En faisant ce film, le réalisateur thaïlandais a voulu rendre hommage à l’endroit où il a grandit, près d’une jungle qu’il considérait comme une maison à part entière. D’ailleurs, dans Oncle Boonmee, cette jungle y est montrée avec une affection apparente, on y ressent la quête d’une sensation qui est impossible au réalisateur de retrouver aujourd’hui, la jungle étant devenue un terrain hostile bien plus proche de celle montrée dans l’hypnotisante seconde partie de Tropical Malady que de celle de son dernier film. Weerasethakul aborde les vieilles légendes qui ont bercées son enfance, comme celle des esprits rôdant dans la jungle qui sont ici représentés par de grands singes aux yeux rouges. C’est entre autres avec cette représentation que le film devient étonnant : l’idée du grand singe peut faire sourire, mais sa première apparition suscite une émotion difficile à saisir, le spectateur ressentant un effet de surprise mêlé avec une forme d’inquiétude qui, cependant, n’a rien à voir avec celle ressentie face à un quelconque film fantastique ou d’horreur. Comme si à travers cette image, le réalisateur voulait non seulement nous surprendre, mais aussi nous faire comprendre qu’il n’y a rien à craindre. Et cette volonté est exprimée durant la quasi-totalité du long-métrage.

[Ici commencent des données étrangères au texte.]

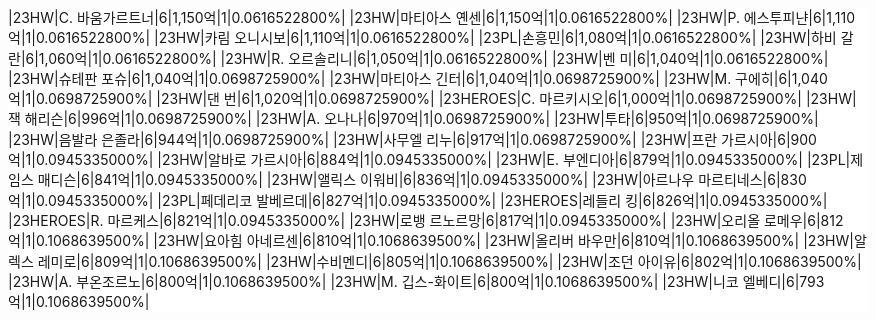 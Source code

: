 |23HW|C. 바움가르트너|6|1,150억|1|0.0616522800%|
|23HW|마티아스 옌센|6|1,150억|1|0.0616522800%|
|23HW|P. 에스투피냔|6|1,110억|1|0.0616522800%|
|23HW|카림 오니시보|6|1,110억|1|0.0616522800%|
|23PL|손흥민|6|1,080억|1|0.0616522800%|
|23HW|하비 갈란|6|1,060억|1|0.0616522800%|
|23HW|R. 오르솔리니|6|1,050억|1|0.0616522800%|
|23HW|벤 미|6|1,040억|1|0.0616522800%|
|23HW|슈테판 포슈|6|1,040억|1|0.0698725900%|
|23HW|마티아스 긴터|6|1,040억|1|0.0698725900%|
|23HW|M. 구에히|6|1,040억|1|0.0698725900%|
|23HW|댄 번|6|1,020억|1|0.0698725900%|
|23HEROES|C. 마르키시오|6|1,000억|1|0.0698725900%|
|23HW|잭 해리슨|6|996억|1|0.0698725900%|
|23HW|A. 오나나|6|970억|1|0.0698725900%|
|23HW|투타|6|950억|1|0.0698725900%|
|23HW|음발라 은졸라|6|944억|1|0.0698725900%|
|23HW|사무엘 리누|6|917억|1|0.0698725900%|
|23HW|프란 가르시아|6|900억|1|0.0945335000%|
|23HW|알바로 가르시아|6|884억|1|0.0945335000%|
|23HW|E. 부엔디아|6|879억|1|0.0945335000%|
|23PL|제임스 매디슨|6|841억|1|0.0945335000%|
|23HW|앨릭스 이워비|6|836억|1|0.0945335000%|
|23HW|아르나우 마르티네스|6|830억|1|0.0945335000%|
|23PL|페데리코 발베르데|6|827억|1|0.0945335000%|
|23HEROES|레들리 킹|6|826억|1|0.0945335000%|
|23HEROES|R. 마르케스|6|821억|1|0.0945335000%|
|23HW|로뱅 르노르망|6|817억|1|0.0945335000%|
|23HW|오리올 로메우|6|812억|1|0.1068639500%|
|23HW|요아힘 아네르센|6|810억|1|0.1068639500%|
|23HW|올리버 바우만|6|810억|1|0.1068639500%|
|23HW|알렉스 레미로|6|809억|1|0.1068639500%|
|23HW|수비멘디|6|805억|1|0.1068639500%|
|23HW|조던 아이유|6|802억|1|0.1068639500%|
|23HW|A. 부온조르노|6|800억|1|0.1068639500%|
|23HW|M. 깁스-화이트|6|800억|1|0.1068639500%|
|23HW|니코 엘베디|6|793억|1|0.1068639500%|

La sincérité et la simplicité du réalisateur, voulant essentiellement faire appel aux sens du spectateur, et les qualités indéniables de la photographie rend l’expérience séduisante. Le rythme très lent du film a tendance à le rendre parfois difficile à suivre, et arrivé au terme de ce voyage il serait inconcevable et bête de se dire « ouais, j’ai tout compris », voire même de chercher à tout comprendre, parce que sa substantifique moelle est tellement personnelle qu’une quelconque conclusion nous éloignerait encore plus de la vérité. Il est difficile de décortiquer ce que l’on ressent face à un film comme Oncle Boonmee qui est construit comme un « rêve étrange et beau » (dixit Tim Burton) obsédé par le thème de la mémoire.
Edité par Pyramide Vidéo, le dvd d’Oncle Boonmee offre le minimum (qui est largement suffisant ici) en proposant sept scènes coupées, deux bandes annonces, mais aussi un entretien de 16 minutes avec Apichatpong Weerasethakul qui aborde la genèse du film, mais aussi les différentes interrogations que suscite son œuvre. L’autre bonus intéressant est celui du court-métrage Lettre à Oncle Boonmee, prélude au long d’une durée de 18 minutes dans lequel le réalisateur s’adresse à oncle Boonmee pour lui parler de son désir de réaliser un film sur sa vie.